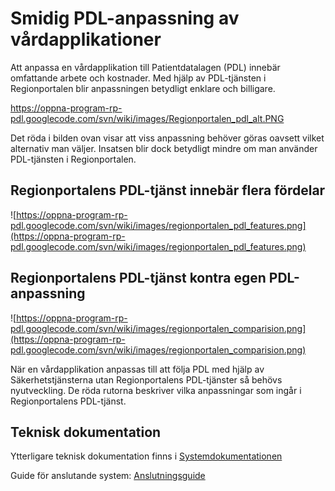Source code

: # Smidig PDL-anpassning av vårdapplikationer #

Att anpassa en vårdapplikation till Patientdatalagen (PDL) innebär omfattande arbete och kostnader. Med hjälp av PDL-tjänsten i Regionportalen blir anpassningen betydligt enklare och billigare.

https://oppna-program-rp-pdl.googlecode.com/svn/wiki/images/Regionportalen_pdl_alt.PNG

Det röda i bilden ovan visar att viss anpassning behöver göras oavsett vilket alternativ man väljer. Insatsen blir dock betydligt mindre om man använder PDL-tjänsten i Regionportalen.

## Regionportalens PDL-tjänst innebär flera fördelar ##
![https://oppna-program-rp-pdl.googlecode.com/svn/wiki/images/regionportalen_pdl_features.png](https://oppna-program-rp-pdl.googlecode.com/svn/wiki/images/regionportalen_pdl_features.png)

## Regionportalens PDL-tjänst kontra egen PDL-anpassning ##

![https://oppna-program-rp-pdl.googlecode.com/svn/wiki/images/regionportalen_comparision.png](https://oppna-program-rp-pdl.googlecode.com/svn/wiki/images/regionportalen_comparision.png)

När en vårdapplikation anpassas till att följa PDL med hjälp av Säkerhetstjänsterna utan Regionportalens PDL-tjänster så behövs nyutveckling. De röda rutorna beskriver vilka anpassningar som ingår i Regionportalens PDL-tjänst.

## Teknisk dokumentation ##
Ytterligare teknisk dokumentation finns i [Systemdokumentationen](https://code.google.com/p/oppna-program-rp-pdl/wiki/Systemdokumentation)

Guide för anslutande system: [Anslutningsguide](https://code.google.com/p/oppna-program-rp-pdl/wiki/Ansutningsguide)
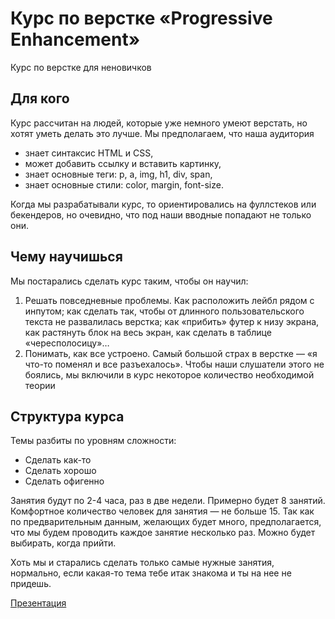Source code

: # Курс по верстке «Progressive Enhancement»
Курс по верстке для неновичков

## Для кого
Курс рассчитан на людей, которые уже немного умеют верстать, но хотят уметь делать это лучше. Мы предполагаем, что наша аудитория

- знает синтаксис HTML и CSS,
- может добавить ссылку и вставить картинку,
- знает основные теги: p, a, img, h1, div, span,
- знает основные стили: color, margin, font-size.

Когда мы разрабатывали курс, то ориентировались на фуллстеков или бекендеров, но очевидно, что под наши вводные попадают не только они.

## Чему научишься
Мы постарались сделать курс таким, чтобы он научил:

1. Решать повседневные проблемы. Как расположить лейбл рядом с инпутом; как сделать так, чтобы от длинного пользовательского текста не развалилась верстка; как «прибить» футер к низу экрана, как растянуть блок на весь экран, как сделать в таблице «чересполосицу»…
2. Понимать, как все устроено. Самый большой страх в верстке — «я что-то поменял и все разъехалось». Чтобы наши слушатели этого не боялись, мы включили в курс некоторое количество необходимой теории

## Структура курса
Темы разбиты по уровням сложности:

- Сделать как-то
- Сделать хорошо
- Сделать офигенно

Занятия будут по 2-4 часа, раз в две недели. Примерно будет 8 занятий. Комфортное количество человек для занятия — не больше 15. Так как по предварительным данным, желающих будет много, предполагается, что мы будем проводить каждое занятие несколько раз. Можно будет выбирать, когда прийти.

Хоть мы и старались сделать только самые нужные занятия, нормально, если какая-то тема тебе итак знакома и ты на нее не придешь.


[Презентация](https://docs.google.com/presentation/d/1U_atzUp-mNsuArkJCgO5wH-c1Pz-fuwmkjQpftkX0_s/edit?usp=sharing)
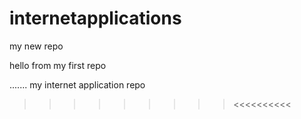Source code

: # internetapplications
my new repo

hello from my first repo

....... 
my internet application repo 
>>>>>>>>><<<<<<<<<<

* * *

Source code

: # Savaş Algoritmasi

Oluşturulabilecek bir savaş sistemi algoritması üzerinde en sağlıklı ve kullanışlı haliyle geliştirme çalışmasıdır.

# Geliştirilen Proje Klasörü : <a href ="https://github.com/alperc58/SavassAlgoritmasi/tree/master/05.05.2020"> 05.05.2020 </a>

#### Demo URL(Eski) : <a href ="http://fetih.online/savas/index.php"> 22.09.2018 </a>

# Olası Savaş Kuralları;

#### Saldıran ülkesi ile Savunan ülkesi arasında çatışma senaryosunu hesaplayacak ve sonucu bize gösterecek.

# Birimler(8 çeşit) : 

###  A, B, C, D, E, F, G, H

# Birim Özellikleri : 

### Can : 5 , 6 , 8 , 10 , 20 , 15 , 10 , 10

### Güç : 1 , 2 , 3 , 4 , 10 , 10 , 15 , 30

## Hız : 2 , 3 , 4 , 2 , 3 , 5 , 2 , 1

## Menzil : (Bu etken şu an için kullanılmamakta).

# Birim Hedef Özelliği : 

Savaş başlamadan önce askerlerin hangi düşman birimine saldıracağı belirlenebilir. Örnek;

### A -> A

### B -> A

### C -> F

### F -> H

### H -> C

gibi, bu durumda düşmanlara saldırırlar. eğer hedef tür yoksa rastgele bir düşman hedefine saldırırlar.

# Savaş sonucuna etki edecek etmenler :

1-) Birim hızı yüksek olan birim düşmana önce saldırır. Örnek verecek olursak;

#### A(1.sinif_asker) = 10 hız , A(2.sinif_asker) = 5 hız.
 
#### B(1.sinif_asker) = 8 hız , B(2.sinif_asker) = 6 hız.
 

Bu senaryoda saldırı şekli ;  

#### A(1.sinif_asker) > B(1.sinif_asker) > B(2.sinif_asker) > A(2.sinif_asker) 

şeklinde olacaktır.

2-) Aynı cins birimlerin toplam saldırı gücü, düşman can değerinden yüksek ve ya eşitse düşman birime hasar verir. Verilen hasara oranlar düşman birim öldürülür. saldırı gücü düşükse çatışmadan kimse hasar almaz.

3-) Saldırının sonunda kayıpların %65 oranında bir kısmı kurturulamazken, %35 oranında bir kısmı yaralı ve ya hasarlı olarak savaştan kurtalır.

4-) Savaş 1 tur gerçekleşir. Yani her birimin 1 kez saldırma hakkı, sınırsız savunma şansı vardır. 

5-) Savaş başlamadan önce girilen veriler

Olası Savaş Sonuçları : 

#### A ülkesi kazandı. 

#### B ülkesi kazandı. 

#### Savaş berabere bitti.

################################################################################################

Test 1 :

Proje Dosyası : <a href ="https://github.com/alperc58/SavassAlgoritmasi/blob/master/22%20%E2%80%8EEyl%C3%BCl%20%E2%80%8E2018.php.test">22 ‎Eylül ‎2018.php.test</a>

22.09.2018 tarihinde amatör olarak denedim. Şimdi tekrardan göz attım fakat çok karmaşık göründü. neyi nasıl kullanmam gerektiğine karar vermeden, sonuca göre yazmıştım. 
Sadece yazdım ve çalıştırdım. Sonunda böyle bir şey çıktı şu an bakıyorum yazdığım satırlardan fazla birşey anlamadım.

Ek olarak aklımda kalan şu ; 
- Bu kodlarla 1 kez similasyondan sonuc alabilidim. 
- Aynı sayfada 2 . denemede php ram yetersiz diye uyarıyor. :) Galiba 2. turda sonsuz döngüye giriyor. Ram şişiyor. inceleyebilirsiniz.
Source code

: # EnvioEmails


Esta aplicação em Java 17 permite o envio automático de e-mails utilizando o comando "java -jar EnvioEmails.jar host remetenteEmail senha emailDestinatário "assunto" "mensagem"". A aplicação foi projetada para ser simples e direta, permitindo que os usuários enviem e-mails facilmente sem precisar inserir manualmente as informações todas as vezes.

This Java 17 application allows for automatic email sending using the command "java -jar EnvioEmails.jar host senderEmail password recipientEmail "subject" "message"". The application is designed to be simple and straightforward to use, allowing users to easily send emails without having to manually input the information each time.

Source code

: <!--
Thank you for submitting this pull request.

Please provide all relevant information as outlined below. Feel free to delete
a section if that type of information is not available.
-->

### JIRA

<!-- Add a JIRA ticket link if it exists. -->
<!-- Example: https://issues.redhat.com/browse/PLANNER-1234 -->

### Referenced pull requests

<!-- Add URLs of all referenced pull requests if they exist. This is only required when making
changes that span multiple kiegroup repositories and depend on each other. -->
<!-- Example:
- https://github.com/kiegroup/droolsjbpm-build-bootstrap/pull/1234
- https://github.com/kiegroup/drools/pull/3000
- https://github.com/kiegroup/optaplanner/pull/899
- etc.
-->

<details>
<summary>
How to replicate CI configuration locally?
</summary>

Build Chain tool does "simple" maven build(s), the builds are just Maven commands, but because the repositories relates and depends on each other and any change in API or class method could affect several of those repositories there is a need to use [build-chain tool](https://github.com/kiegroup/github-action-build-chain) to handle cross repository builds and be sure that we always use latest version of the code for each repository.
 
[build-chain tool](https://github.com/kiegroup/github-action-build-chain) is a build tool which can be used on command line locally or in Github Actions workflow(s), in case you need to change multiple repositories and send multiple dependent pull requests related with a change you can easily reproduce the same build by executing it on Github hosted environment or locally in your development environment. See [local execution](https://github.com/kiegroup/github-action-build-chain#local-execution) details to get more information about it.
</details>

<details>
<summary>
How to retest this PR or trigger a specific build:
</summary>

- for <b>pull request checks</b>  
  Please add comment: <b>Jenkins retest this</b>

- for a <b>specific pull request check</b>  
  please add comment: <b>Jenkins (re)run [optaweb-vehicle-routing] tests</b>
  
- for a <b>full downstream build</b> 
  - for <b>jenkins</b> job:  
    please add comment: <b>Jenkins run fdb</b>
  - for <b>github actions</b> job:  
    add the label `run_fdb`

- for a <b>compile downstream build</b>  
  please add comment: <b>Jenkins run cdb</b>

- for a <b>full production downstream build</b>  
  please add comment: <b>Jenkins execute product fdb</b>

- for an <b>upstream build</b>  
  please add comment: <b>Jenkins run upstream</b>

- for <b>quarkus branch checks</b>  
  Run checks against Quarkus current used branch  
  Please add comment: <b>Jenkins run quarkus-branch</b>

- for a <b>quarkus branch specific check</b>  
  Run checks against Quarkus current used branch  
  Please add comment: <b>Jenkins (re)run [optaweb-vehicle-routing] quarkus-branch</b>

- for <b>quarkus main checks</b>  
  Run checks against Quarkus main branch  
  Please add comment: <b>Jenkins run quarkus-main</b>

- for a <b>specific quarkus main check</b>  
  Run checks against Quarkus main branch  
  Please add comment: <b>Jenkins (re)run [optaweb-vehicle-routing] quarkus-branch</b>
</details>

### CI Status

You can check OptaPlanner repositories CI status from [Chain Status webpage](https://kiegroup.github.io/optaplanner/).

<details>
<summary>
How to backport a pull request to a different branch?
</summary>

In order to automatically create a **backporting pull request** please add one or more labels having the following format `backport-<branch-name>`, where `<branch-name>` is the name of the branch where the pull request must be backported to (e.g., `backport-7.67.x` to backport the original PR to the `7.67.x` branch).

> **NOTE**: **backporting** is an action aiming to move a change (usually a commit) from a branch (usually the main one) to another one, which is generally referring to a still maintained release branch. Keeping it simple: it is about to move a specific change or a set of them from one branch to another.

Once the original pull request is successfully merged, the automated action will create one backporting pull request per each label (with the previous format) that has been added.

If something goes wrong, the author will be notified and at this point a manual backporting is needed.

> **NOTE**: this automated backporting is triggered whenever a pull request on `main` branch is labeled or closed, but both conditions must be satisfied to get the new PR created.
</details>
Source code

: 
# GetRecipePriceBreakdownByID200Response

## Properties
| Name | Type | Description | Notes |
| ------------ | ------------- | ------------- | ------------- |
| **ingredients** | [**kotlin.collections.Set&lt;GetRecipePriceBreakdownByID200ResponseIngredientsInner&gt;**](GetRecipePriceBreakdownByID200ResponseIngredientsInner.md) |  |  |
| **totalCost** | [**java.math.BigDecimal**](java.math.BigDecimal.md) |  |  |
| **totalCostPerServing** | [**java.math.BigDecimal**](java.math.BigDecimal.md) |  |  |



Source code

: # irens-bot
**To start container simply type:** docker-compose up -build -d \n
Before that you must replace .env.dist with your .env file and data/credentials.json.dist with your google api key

_Task requirements_
How many lines in the listing above have the word "blir" in them? Count them and give the number alone.

_Task answer_
2